Having spent the day at a cousin’s cookout, 25-year-old Kelli Tinney and her 27-year-old sister Amanda went back to their house, turned on the television and flopped onto the couch. They eventually both fell asleep there.
Kelli awoke to a pain in the center of her chest. It quickly got worse and her breaths became shallow.
She woke up Amanda.
“Is this what your heart attack felt like?” Kelli asked.
A year before, Amanda had taken her 4-year-old son to school and headed to work as a sales assistant at a New Orleans hotel.
“Suddenly I felt really nauseous and ran to the restroom,” she said. “I started throwing up, had chills, sweats and my chest was hurting. I had shallow breathing.”
She was put on several medications but was told she could resume her routine.
“Is this really happening?” she thought. “I’m not overweight. I don’t smoke. I don’t do drugs. How does this even happen?”
And now, a year later, Kelli was wondering if the same thing was happening to her.
Amanda said it sounded different but drove Kelli to the closest hospital just to be safe.
Doctors later said Kelli did not have a heart attack. She was diagnosed with myocarditis, an inflammation of the heart muscle. Usually caused by a viral infection, it can reduce the heart’s ability to pump.
Now it was Amanda’s turn to worry about Kelli and wonder what was up with the two of them.

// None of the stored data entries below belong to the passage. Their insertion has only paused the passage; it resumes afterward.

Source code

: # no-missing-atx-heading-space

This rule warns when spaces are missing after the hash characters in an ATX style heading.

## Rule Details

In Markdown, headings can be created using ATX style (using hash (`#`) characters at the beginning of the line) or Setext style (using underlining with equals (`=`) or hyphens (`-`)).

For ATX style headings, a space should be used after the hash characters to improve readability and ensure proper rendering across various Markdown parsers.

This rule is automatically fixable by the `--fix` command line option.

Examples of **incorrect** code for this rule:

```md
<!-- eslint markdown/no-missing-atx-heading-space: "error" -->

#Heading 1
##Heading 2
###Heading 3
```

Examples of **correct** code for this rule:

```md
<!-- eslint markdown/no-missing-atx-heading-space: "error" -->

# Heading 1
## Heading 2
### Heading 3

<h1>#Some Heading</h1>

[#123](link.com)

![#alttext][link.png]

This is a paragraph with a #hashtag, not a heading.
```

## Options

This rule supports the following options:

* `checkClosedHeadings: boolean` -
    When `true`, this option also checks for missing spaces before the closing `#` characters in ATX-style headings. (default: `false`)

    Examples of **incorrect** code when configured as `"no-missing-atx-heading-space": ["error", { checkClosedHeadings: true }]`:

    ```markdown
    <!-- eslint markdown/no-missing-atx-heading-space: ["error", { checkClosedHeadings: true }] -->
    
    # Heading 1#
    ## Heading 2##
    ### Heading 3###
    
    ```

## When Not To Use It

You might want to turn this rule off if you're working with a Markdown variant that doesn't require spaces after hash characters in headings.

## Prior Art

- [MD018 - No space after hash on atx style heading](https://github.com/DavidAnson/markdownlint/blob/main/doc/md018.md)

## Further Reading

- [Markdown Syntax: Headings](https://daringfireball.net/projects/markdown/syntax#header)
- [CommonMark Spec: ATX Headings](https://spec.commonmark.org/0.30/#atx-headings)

“This is insane,” Amanda thought. “How could two young sisters have heart issues?”
Heart disease does run in the family, starting with their mom, who had a heart attack attributed to high blood pressure when she was only 40. However, Amanda and Kelli were told there are no common threads in the heart problems the three women have endured.
A year later, Amanda was again at work when she felt the same symptoms she’d experienced during her first heart attack: nausea, lower back pain and a heavy chest.

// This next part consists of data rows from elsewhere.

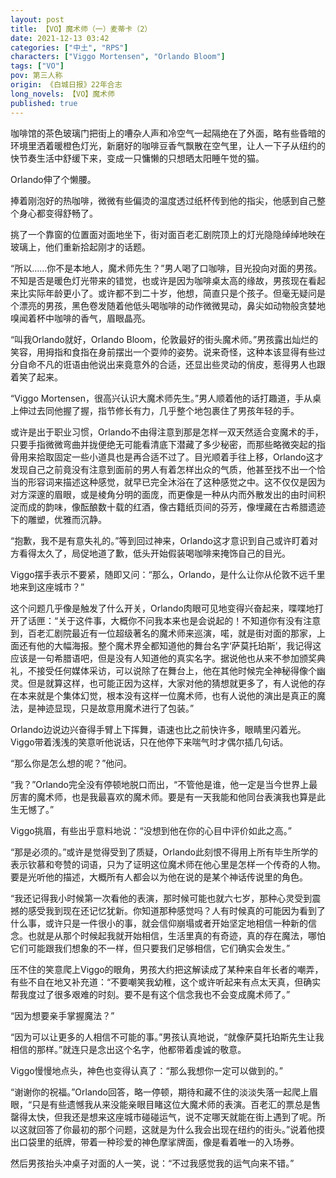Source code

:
 ```yaml
---
layout: post
title: 【VO】魔术师（一）麦蒂卡（2）
date: 2021-12-13 03:42
categories: ["中土", "RPS"]
characters: ["Viggo Mortensen", "Orlando Bloom"]
tags: ["VO"]
pov: 第三人称
origin: 《白城日报》22年合志
long_novels: 【VO】魔术师
published: true
---
```


咖啡馆的茶色玻璃门把街上的嘈杂人声和冷空气一起隔绝在了外面，略有些昏暗的环境里洒着暖橙色灯光，新磨好的咖啡豆香气飘散在空气里，让人一下子从纽约的快节奏生活中舒缓下来，变成一只慵懒的只想晒太阳睡午觉的猫。

Orlando伸了个懒腰。

捧着刚泡好的热咖啡，微微有些偏烫的温度透过纸杯传到他的指尖，他感到自己整个身心都变得舒畅了。

挑了一个靠窗的位置面对面地坐下，街对面百老汇剧院顶上的灯光隐隐绰绰地映在玻璃上，他们重新拾起刚才的话题。

“所以……你不是本地人，魔术师先生？”男人喝了口咖啡，目光投向对面的男孩。不知是否是暖色灯光带来的错觉，也或许是因为咖啡桌太高的缘故，男孩现在看起来比实际年龄更小了。或许都不到二十岁，他想，简直只是个孩子。但毫无疑问是个漂亮的男孩，黑色卷发随着他低头喝咖啡的动作微微晃动，鼻尖如动物般贪婪地嗅闻着杯中咖啡的香气，眉眼晶亮。

“叫我Orlando就好，Orlando Bloom，伦敦最好的街头魔术师。”男孩露出灿烂的笑容，用拇指和食指在身前摆出一个耍帅的姿势。说来奇怪，这种本该显得有些过分自命不凡的诳语由他说出来竟意外的合适，还显出些灵动的俏皮，惹得男人也跟着笑了起来。

“Viggo Mortensen，很高兴认识大魔术师先生。”男人顺着他的话打趣道，手从桌上伸过去同他握了握，指节修长有力，几乎整个地包裹住了男孩年轻的手。

或许是出于职业习惯，Orlando不由得注意到那是怎样一双天然适合变魔术的手，只要手指微微弯曲并拢便绝无可能看清底下潜藏了多少秘密，而那些略微突起的指骨用来拾取固定一些小道具也是再合适不过了。目光顺着手往上移，Orlando这才发现自己之前竟没有注意到面前的男人有着怎样出众的气质，他甚至找不出一个恰当的形容词来描述这种感觉，就早已完全沐浴在了这种感觉之中。这不仅仅是因为对方深邃的眉眼，或是棱角分明的面庞，而更像是一种从内而外散发出的由时间积淀而成的韵味，像酝酿数十载的红酒，像古籍纸页间的芬芳，像埋藏在古希腊遗迹下的雕塑，优雅而沉静。

“抱歉，我不是有意失礼的。”等到回过神来，Orlando这才意识到自己或许盯着对方看得太久了，局促地道了歉，低头开始假装喝咖啡来掩饰自己的目光。

Viggo摆手表示不要紧，随即又问：“那么，Orlando，是什么让你从伦敦不远千里地来到这座城市？”

这个问题几乎像是触发了什么开关，Orlando肉眼可见地变得兴奋起来，喋喋地打开了话匣：“关于这件事，大概你不问我本来也是会说起的！不知道你有没有注意到，百老汇剧院最近有一位超级著名的魔术师来巡演，喏，就是街对面的那家，上面还有他的大幅海报。整个魔术界全都知道他的舞台名字‘萨莫托珀斯’，我记得这应该是一句希腊语吧，但是没有人知道他的真实名字。据说他也从来不参加颁奖典礼，不接受任何媒体采访，可以说除了在舞台上，他在其他时候完全神秘得像个幽灵。但是就算这样，也可能正因为这样，大家对他的猜想就更多了，有人说他的存在本来就是个集体幻觉，根本没有这样一位魔术师，也有人说他的演出是真正的魔法，是神迹显现，只是故意用魔术进行了包装。”

Orlando边说边兴奋得手臂上下挥舞，语速也比之前快许多，眼睛里闪着光。Viggo带着浅浅的笑意听他说话，只在他停下来喘气时才偶尔插几句话。

“那么你是怎么想的呢？”他问。

“我？”Orlando完全没有停顿地脱口而出，“不管他是谁，他一定是当今世界上最厉害的魔术师，也是我最喜欢的魔术师。要是有一天我能和他同台表演我也算是此生无憾了。”

Viggo挑眉，有些出乎意料地说：“没想到他在你的心目中评价如此之高。”

“那是必须的。”或许是觉得受到了质疑，Orlando此刻恨不得用上所有毕生所学的表示钦慕和夸赞的词语，只为了证明这位魔术师在他心里是怎样一个传奇的人物。要是光听他的描述，大概所有人都会以为他在说的是某个神话传说里的角色。

“我还记得我小时候第一次看他的表演，那时候可能也就六七岁，那种心灵受到震撼的感受我到现在还记忆犹新。你知道那种感觉吗？人有时候真的可能因为看到了什么事，或许只是一件很小的事，就会信仰崩塌或者开始坚定地相信一种新的信念。也就是从那个时候起我就开始相信，生活里真的有奇迹，真的存在魔法，哪怕它们可能跟我们想象的不一样，但只要我们足够相信，它们确实会发生。”

压不住的笑意爬上Viggo的眼角，男孩大约把这解读成了某种来自年长者的嘲弄，有些不自在地又补充道：“不要嘲笑我幼稚，这个或许听起来有点太天真，但确实帮我度过了很多艰难的时刻。要不是有这个信念我也不会变成魔术师了。”

“因为想要亲手掌握魔法？”

“因为可以让更多的人相信不可能的事。”男孩认真地说，“就像萨莫托珀斯先生让我相信的那样。”就连只是念出这个名字，他都带着虔诚的敬意。

Viggo慢慢地点头，神色也变得认真了：“那么我想你一定可以做到的。”

“谢谢你的祝福。”Orlando回答，略一停顿，期待和藏不住的淡淡失落一起爬上眉眼，“只是有些遗憾我从来没能亲眼目睹这位大魔术师的表演。百老汇的票总是售罄得太快，但我还是想来这座城市碰碰运气，说不定哪天就能在街上遇到了呢。所以这就回答了你最初的那个问题，这就是为什么我会出现在纽约的街头。”说着他摸出口袋里的纸牌，带着一种珍爱的神色摩挲牌面，像是看着唯一的入场券。

然后男孩抬头冲桌子对面的人一笑，说：“不过我感觉我的运气向来不错。”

She collapsed in the restroom and a coworker called 911.
At the hospital, she learned that the cause wasn’t a blockage. Instead, she had a myocardial bridge. In the condition, usually thought to be harmless, a segment of one of the heart’s main arteries enters the heart muscle and goes back out again instead of resting on the surface of the heart. Most people who have this condition are born with it and don’t have any symptoms.
In Amanda’s case, doctors said spasms from the myocardial bridge were causing the attacks. She now takes medication to help reduce the spasms, although she’s had two more minor heart attacks, the most recent in December.
Amanda knows the importance of fitness to her heart health, so the former high school runner has hit the road again.
“I started on the treadmill, then outside, and then I decided to run races,” Amanda said. “My cardiologist just said to not overdo it. It felt so satisfying that my body was getting what it needed, and I was getting mentally what I needed.”
She’s involved with several fitness groups, including the New Orleans Track Club, Move Ya Brass and Cardiac Athletes.
“It’s been wonderful to surround myself with people who like the same thing,” Amanda said.
Kelli has had no further medical issues. She sometimes joins Amanda on runs and they occasionally do exercise videos together.
“Most young people don’t think anything like this can happen to them,” Amanda said.